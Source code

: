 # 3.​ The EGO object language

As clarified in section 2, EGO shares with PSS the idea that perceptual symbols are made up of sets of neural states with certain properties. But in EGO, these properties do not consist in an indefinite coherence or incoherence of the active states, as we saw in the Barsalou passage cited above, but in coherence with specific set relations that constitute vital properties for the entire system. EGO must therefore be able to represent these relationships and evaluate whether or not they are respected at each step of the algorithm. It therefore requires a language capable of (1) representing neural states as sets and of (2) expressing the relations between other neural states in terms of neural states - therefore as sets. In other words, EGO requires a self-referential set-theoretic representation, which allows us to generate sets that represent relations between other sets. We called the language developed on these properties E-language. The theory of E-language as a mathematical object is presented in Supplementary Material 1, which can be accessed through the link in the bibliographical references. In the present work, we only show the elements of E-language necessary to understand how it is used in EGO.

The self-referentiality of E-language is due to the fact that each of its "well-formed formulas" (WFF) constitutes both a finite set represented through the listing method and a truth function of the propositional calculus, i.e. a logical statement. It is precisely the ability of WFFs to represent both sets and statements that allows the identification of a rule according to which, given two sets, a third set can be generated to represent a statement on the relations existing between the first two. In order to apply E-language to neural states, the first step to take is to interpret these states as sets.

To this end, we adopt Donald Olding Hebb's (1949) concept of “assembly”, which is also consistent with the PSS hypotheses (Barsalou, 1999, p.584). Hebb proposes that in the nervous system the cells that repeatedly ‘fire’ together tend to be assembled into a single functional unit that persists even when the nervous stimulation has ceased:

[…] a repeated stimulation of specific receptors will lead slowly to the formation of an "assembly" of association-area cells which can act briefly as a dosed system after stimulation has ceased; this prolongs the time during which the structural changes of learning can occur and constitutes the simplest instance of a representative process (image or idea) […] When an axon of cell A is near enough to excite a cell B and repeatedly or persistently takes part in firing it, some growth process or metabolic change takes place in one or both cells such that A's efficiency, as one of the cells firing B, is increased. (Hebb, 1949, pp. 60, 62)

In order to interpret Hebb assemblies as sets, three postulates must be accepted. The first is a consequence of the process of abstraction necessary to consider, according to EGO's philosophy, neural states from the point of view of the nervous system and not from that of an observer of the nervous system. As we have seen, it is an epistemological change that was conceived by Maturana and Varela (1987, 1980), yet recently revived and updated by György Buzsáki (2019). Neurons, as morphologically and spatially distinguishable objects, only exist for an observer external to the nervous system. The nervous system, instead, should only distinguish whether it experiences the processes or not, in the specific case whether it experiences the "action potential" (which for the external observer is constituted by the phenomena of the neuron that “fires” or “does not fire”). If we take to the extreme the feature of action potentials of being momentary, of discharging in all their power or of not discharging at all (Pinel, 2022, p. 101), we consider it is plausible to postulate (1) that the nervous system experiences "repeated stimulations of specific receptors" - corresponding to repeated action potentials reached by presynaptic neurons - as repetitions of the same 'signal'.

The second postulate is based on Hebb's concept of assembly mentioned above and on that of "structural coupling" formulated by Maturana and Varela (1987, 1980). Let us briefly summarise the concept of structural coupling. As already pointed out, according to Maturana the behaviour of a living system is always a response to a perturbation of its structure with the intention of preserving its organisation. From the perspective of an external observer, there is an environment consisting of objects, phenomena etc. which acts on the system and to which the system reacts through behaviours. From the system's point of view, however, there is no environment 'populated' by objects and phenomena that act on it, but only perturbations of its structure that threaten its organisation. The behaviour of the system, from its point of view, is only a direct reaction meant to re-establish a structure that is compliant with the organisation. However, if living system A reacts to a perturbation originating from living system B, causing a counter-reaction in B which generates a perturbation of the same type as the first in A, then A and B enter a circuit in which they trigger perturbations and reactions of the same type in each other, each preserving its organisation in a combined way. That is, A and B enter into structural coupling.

▶ **About this task**
Working from the material above, retype exactly the lines from the one with "To this end, we" through the one with "[…] a repeated", both included, and only those lines.

▶ **Exercise answer**
To this end, we adopt Donald Olding Hebb's (1949) concept of “assembly”, which is also consistent with the PSS hypotheses (Barsalou, 1999, p.584). Hebb proposes that in the nervous system the cells that repeatedly ‘fire’ together tend to be assembled into a single functional unit that persists even when the nervous stimulation has ceased:

[…] a repeated stimulation of specific receptors will lead slowly to the formation of an "assembly" of association-area cells which can act briefly as a dosed system after stimulation has ceased; this prolongs the time during which the structural changes of learning can occur and constitutes the simplest instance of a representative process (image or idea) […] When an axon of cell A is near enough to excite a cell B and repeatedly or persistently takes part in firing it, some growth process or metabolic change takes place in one or both cells such that A's efficiency, as one of the cells firing B, is increased. (Hebb, 1949, pp. 60, 62)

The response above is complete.